Available data below:
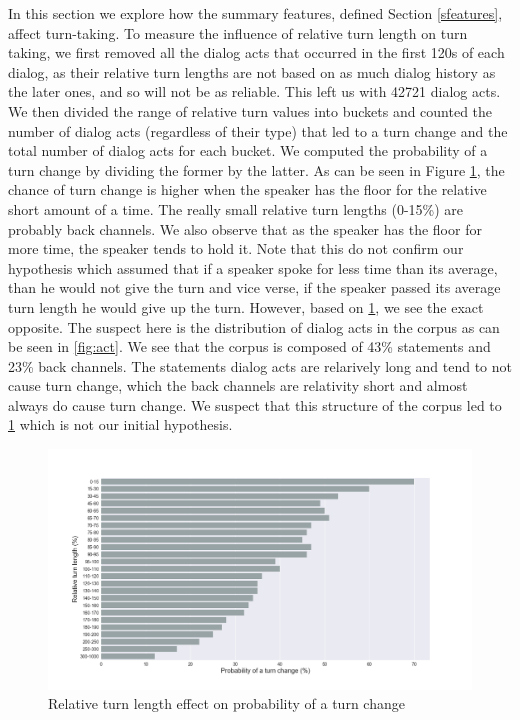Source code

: In this section we explore how the summary features, defined Section \ref{sfeatures}, affect turn-taking.
To measure the influence of relative turn length on turn taking, we first removed all the dialog acts that occurred in the first 120s of each dialog, as their relative turn lengths are not based on as much dialog history as the later ones, and so will not be as reliable.
%
This left us with 42721 dialog acts. We then divided the range of relative turn values into buckets and counted the number of dialog acts (regardless of their type) that led to a turn change and the total number of dialog acts for each bucket.
We computed the probability of a turn change by dividing the former by the latter. As can be seen in Figure \ref {fig:rtl:turn}, the chance of turn change is higher when the speaker has the floor for the relative short amount of a time.  The really small relative turn lengths (0-15\%) are probably back channels. We also observe that as the speaker has the floor for more time, the speaker tends to hold it. Note that this do not confirm our hypothesis which assumed that if a speaker spoke for less time than its average, than he would not give the turn and vice verse, if the speaker passed its average turn length he would give up the turn. However, based on \ref {fig:rtl:turn}, we see the exact opposite. The suspect here is the distribution of dialog acts in the corpus as can be seen in \ref{fig:act}. We see that the corpus is composed of 43\% statements and 23\% back channels. The statements dialog acts are relarively long and tend to not cause turn change, which the back channels are relativity short and almost always do cause turn change. We suspect that this structure of the corpus led to \ref {fig:rtl:turn} which is not our initial hypothesis. 
%
\begin{figure}[ht!]
\centering
\includegraphics[width=\textwidth]{../scikitlearn/figures/f5.png}\vspace{-0.5em}
\caption{Relative turn length effect on probability of a turn change}
\label{fig:rtl:turn}
\end{figure}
End of Available data.
* _Task directions_: Word for word, repeat each line of the records, and leave every image out.

* _Expected answer_:
Source code

: In this section we explore how the summary features, defined Section \ref{sfeatures}, affect turn-taking.
To measure the influence of relative turn length on turn taking, we first removed all the dialog acts that occurred in the first 120s of each dialog, as their relative turn lengths are not based on as much dialog history as the later ones, and so will not be as reliable.
%
This left us with 42721 dialog acts. We then divided the range of relative turn values into buckets and counted the number of dialog acts (regardless of their type) that led to a turn change and the total number of dialog acts for each bucket.
We computed the probability of a turn change by dividing the former by the latter. As can be seen in Figure \ref {fig:rtl:turn}, the chance of turn change is higher when the speaker has the floor for the relative short amount of a time.  The really small relative turn lengths (0-15\%) are probably back channels. We also observe that as the speaker has the floor for more time, the speaker tends to hold it. Note that this do not confirm our hypothesis which assumed that if a speaker spoke for less time than its average, than he would not give the turn and vice verse, if the speaker passed its average turn length he would give up the turn. However, based on \ref {fig:rtl:turn}, we see the exact opposite. The suspect here is the distribution of dialog acts in the corpus as can be seen in \ref{fig:act}. We see that the corpus is composed of 43\% statements and 23\% back channels. The statements dialog acts are relarively long and tend to not cause turn change, which the back channels are relativity short and almost always do cause turn change. We suspect that this structure of the corpus led to \ref {fig:rtl:turn} which is not our initial hypothesis. 
%
\begin{figure}[ht!]
\centering
\includegraphics[width=\textwidth]{../scikitlearn/figures/f5.png}\vspace{-0.5em}
\caption{Relative turn length effect on probability of a turn change}
\label{fig:rtl:turn}
\end{figure}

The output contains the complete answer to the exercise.